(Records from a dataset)

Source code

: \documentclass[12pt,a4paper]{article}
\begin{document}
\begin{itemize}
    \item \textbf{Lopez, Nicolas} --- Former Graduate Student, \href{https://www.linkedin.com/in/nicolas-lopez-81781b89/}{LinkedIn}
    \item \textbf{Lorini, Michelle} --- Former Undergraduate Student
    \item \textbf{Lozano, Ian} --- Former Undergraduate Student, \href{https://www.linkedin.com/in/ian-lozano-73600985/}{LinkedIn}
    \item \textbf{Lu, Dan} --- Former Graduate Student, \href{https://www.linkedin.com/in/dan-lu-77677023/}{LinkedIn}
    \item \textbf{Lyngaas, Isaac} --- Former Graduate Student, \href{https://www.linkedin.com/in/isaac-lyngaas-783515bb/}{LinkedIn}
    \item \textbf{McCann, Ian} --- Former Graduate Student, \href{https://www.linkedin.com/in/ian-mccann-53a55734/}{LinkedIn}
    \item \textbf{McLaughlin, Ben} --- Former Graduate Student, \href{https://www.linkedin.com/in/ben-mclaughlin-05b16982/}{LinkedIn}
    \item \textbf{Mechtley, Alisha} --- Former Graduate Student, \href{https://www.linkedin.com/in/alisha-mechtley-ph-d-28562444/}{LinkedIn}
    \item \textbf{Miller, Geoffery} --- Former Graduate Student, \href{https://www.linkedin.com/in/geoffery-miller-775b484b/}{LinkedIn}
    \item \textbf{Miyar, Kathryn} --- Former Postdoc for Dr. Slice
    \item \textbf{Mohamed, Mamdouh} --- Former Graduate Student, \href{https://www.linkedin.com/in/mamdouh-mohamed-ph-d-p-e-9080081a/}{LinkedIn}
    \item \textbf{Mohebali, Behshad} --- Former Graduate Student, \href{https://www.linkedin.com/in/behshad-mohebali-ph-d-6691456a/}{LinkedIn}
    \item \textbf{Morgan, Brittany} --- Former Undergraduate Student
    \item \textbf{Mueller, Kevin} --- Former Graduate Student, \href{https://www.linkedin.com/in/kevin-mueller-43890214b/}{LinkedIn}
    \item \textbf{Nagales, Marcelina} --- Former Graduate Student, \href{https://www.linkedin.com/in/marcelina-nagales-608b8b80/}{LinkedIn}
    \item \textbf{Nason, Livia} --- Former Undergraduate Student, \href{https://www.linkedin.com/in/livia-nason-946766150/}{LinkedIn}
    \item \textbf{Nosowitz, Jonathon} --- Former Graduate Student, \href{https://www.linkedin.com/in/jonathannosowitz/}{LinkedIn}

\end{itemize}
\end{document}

**Exercise aim**
Retype every record above exactly as it appears.

**Result of this exercise**
Source code

: \documentclass[12pt,a4paper]{article}
\begin{document}
\begin{itemize}
    \item \textbf{Lopez, Nicolas} --- Former Graduate Student, \href{https://www.linkedin.com/in/nicolas-lopez-81781b89/}{LinkedIn}
    \item \textbf{Lorini, Michelle} --- Former Undergraduate Student
    \item \textbf{Lozano, Ian} --- Former Undergraduate Student, \href{https://www.linkedin.com/in/ian-lozano-73600985/}{LinkedIn}
    \item \textbf{Lu, Dan} --- Former Graduate Student, \href{https://www.linkedin.com/in/dan-lu-77677023/}{LinkedIn}
    \item \textbf{Lyngaas, Isaac} --- Former Graduate Student, \href{https://www.linkedin.com/in/isaac-lyngaas-783515bb/}{LinkedIn}
    \item \textbf{McCann, Ian} --- Former Graduate Student, \href{https://www.linkedin.com/in/ian-mccann-53a55734/}{LinkedIn}
    \item \textbf{McLaughlin, Ben} --- Former Graduate Student, \href{https://www.linkedin.com/in/ben-mclaughlin-05b16982/}{LinkedIn}
    \item \textbf{Mechtley, Alisha} --- Former Graduate Student, \href{https://www.linkedin.com/in/alisha-mechtley-ph-d-28562444/}{LinkedIn}
    \item \textbf{Miller, Geoffery} --- Former Graduate Student, \href{https://www.linkedin.com/in/geoffery-miller-775b484b/}{LinkedIn}
    \item \textbf{Miyar, Kathryn} --- Former Postdoc for Dr. Slice
    \item \textbf{Mohamed, Mamdouh} --- Former Graduate Student, \href{https://www.linkedin.com/in/mamdouh-mohamed-ph-d-p-e-9080081a/}{LinkedIn}
    \item \textbf{Mohebali, Behshad} --- Former Graduate Student, \href{https://www.linkedin.com/in/behshad-mohebali-ph-d-6691456a/}{LinkedIn}
    \item \textbf{Morgan, Brittany} --- Former Undergraduate Student
    \item \textbf{Mueller, Kevin} --- Former Graduate Student, \href{https://www.linkedin.com/in/kevin-mueller-43890214b/}{LinkedIn}
    \item \textbf{Nagales, Marcelina} --- Former Graduate Student, \href{https://www.linkedin.com/in/marcelina-nagales-608b8b80/}{LinkedIn}
    \item \textbf{Nason, Livia} --- Former Undergraduate Student, \href{https://www.linkedin.com/in/livia-nason-946766150/}{LinkedIn}
    \item \textbf{Nosowitz, Jonathon} --- Former Graduate Student, \href{https://www.linkedin.com/in/jonathannosowitz/}{LinkedIn}

\end{itemize}
\end{document}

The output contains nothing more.